(Source texts of formatted documents)
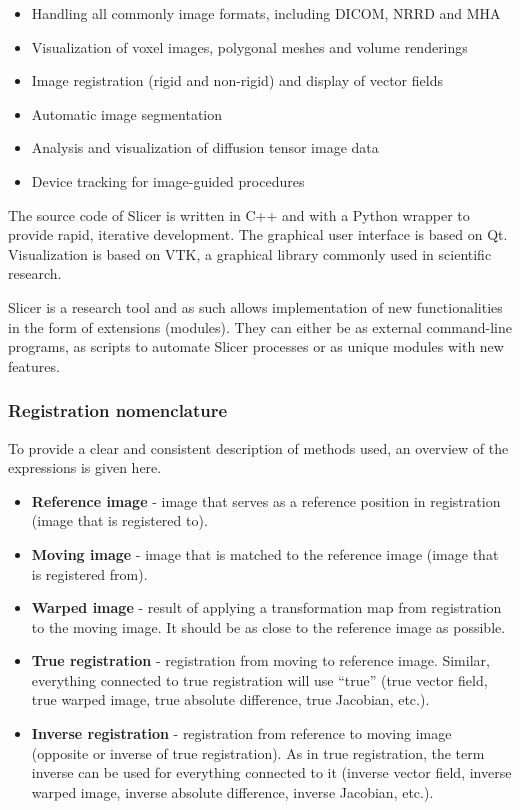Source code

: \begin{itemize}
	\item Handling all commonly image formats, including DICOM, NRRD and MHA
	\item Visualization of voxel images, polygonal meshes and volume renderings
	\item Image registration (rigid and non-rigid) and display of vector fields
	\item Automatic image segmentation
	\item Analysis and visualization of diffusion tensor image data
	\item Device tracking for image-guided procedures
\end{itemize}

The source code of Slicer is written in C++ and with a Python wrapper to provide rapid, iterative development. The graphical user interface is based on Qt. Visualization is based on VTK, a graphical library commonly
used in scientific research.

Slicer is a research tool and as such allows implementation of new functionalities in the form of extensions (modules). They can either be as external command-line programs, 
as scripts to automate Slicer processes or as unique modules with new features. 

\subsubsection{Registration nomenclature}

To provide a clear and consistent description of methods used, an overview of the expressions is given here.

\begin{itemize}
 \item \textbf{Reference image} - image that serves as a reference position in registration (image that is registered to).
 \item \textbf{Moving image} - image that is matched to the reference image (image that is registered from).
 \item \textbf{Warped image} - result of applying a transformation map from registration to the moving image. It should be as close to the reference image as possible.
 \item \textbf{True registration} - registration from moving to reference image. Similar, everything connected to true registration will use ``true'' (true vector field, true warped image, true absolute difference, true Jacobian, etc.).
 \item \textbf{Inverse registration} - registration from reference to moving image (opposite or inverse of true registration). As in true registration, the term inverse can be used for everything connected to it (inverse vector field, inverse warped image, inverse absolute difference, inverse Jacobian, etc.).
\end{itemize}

* * *

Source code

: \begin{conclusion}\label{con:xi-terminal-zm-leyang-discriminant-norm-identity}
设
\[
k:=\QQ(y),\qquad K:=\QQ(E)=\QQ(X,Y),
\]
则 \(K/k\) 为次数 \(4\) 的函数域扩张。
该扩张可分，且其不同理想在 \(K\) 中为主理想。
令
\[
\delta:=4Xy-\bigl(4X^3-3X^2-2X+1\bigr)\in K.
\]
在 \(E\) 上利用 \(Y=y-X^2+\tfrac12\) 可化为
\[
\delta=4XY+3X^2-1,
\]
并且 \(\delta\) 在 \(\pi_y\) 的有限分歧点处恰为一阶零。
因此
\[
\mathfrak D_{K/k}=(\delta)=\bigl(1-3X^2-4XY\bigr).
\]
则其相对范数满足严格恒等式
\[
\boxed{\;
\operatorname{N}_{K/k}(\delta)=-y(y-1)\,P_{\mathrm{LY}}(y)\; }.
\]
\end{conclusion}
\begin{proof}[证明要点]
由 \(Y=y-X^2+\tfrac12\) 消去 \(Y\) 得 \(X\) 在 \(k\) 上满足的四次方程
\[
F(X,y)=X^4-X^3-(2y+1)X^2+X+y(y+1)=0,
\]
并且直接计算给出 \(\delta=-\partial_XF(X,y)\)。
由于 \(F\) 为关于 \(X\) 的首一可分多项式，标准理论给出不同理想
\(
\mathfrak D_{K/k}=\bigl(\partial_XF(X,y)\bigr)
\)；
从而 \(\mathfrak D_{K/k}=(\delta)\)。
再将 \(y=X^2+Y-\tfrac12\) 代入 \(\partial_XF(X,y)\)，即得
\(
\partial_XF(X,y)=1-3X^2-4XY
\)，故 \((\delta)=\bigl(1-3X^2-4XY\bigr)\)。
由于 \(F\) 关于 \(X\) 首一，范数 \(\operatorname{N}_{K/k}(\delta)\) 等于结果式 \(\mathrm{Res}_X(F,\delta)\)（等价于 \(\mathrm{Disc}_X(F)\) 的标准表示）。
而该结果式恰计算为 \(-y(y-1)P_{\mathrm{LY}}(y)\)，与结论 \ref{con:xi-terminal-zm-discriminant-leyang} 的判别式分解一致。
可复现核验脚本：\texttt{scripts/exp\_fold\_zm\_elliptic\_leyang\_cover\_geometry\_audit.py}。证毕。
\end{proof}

==

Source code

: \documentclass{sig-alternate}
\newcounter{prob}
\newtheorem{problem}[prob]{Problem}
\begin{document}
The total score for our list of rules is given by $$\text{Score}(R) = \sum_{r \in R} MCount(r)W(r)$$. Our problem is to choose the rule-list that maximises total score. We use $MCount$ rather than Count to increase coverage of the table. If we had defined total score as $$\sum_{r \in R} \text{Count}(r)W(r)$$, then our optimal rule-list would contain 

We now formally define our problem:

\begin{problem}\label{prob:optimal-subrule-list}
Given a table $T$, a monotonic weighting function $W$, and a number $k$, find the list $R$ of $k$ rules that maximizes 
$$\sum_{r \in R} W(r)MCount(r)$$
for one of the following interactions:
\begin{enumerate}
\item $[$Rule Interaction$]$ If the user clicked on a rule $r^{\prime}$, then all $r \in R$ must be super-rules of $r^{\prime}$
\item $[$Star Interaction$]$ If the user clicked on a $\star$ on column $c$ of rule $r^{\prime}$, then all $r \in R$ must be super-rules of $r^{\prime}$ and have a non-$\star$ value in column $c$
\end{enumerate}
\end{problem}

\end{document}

EXERCISE AIM: Transcribe the records above from the line holding "Slicer is a" down to the line holding "image as possible.", inclusive, without adding anything.

EXPECTED OUTPUT:
Slicer is a research tool and as such allows implementation of new functionalities in the form of extensions (modules). They can either be as external command-line programs, 
as scripts to automate Slicer processes or as unique modules with new features. 

\subsubsection{Registration nomenclature}

To provide a clear and consistent description of methods used, an overview of the expressions is given here.

\begin{itemize}
 \item \textbf{Reference image} - image that serves as a reference position in registration (image that is registered to).
 \item \textbf{Moving image} - image that is matched to the reference image (image that is registered from).
 \item \textbf{Warped image} - result of applying a transformation map from registration to the moving image. It should be as close to the reference image as possible.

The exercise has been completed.